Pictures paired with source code
——

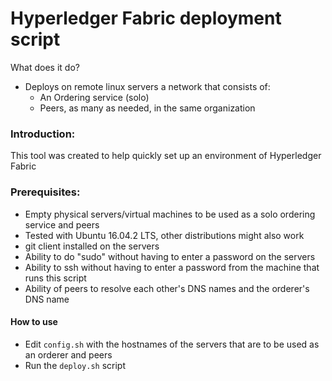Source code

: # Hyperledger Fabric deployment script

What does it do?
- Deploys on remote linux servers a network that consists of:
    - An Ordering service (solo)
    - Peers, as many as needed, in the same organization

### Introduction:
This tool was created to help quickly set up an environment of Hyperledger Fabric

### Prerequisites:

- Empty physical servers/virtual machines to be used as a solo ordering service and peers
- Tested with Ubuntu 16.04.2 LTS, other distributions might also work
- git client installed on the servers
- Ability to do "sudo" without having to enter a password on the servers
- Ability to ssh without having to enter a password from the machine that runs this script
- Ability of peers to resolve each other's DNS names and the orderer's DNS name

#### How to use
- Edit `config.sh` with the hostnames of the servers that are to be used as an orderer and peers
- Run the `deploy.sh` script



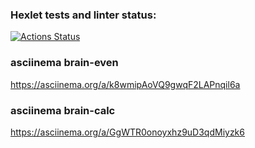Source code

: ### Hexlet tests and linter status:
[![Actions Status](https://github.com/temasemyonov678gh/frontend-project-lvl1/workflows/hexlet-check/badge.svg)](https://github.com/temasemyonov678gh/frontend-project-lvl1/actions)
### asciinema brain-even
https://asciinema.org/a/k8wmipAoVQ9gwqF2LAPnqil6a
### asciinema brain-calc
https://asciinema.org/a/GgWTR0onoyxhz9uD3qdMiyzk6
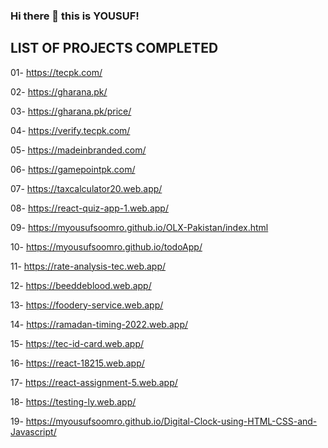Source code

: ### Hi there 👋 this is YOUSUF!

## LIST OF PROJECTS COMPLETED

01- https://tecpk.com/

02- https://gharana.pk/

03- https://gharana.pk/price/

04- https://verify.tecpk.com/

05- https://madeinbranded.com/

06- https://gamepointpk.com/

07- https://taxcalculator20.web.app/

08- https://react-quiz-app-1.web.app/

09- https://myousufsoomro.github.io/OLX-Pakistan/index.html

10- https://myousufsoomro.github.io/todoApp/

11- https://rate-analysis-tec.web.app/

12- https://beeddeblood.web.app/

13- https://foodery-service.web.app/

14- https://ramadan-timing-2022.web.app/

15- https://tec-id-card.web.app/

16- https://react-18215.web.app/

17- https://react-assignment-5.web.app/

18- https://testing-ly.web.app/

19- https://myousufsoomro.github.io/Digital-Clock-using-HTML-CSS-and-Javascript/
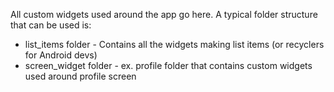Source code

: All custom widgets used around the app go here. A typical folder structure that can be used is:
- list_items folder - Contains all the widgets making list items (or recyclers for Android devs)
- screen_widget folder - ex. profile folder that contains custom widgets used around profile screen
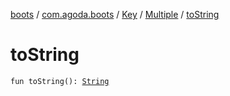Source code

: [boots](../../../index.md) / [com.agoda.boots](../../index.md) / [Key](../index.md) / [Multiple](index.md) / [toString](./to-string.md)

# toString

`fun toString(): `[`String`](https://kotlinlang.org/api/latest/jvm/stdlib/kotlin/-string/index.html)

——

_PROBLEM TO WORK ON_. From the records above, quote word for word only the lines beginning at the line that has "- Ability of" and stopping after the line that has "18- https://testing-ly.web.app/". Omit the pictures.

_WRITTEN SOLUTION_.
- Ability of peers to resolve each other's DNS names and the orderer's DNS name

#### How to use
- Edit `config.sh` with the hostnames of the servers that are to be used as an orderer and peers
- Run the `deploy.sh` script



Source code

: ### Hexlet tests and linter status:
[![Actions Status](https://github.com/temasemyonov678gh/frontend-project-lvl1/workflows/hexlet-check/badge.svg)](https://github.com/temasemyonov678gh/frontend-project-lvl1/actions)
### asciinema brain-even
https://asciinema.org/a/k8wmipAoVQ9gwqF2LAPnqil6a
### asciinema brain-calc
https://asciinema.org/a/GgWTR0onoyxhz9uD3qdMiyzk6
Source code

: ### Hi there 👋 this is YOUSUF!

## LIST OF PROJECTS COMPLETED

01- https://tecpk.com/

02- https://gharana.pk/

03- https://gharana.pk/price/

04- https://verify.tecpk.com/

05- https://madeinbranded.com/

06- https://gamepointpk.com/

07- https://taxcalculator20.web.app/

08- https://react-quiz-app-1.web.app/

09- https://myousufsoomro.github.io/OLX-Pakistan/index.html

10- https://myousufsoomro.github.io/todoApp/

11- https://rate-analysis-tec.web.app/

12- https://beeddeblood.web.app/

13- https://foodery-service.web.app/

14- https://ramadan-timing-2022.web.app/

15- https://tec-id-card.web.app/

16- https://react-18215.web.app/

17- https://react-assignment-5.web.app/

18- https://testing-ly.web.app/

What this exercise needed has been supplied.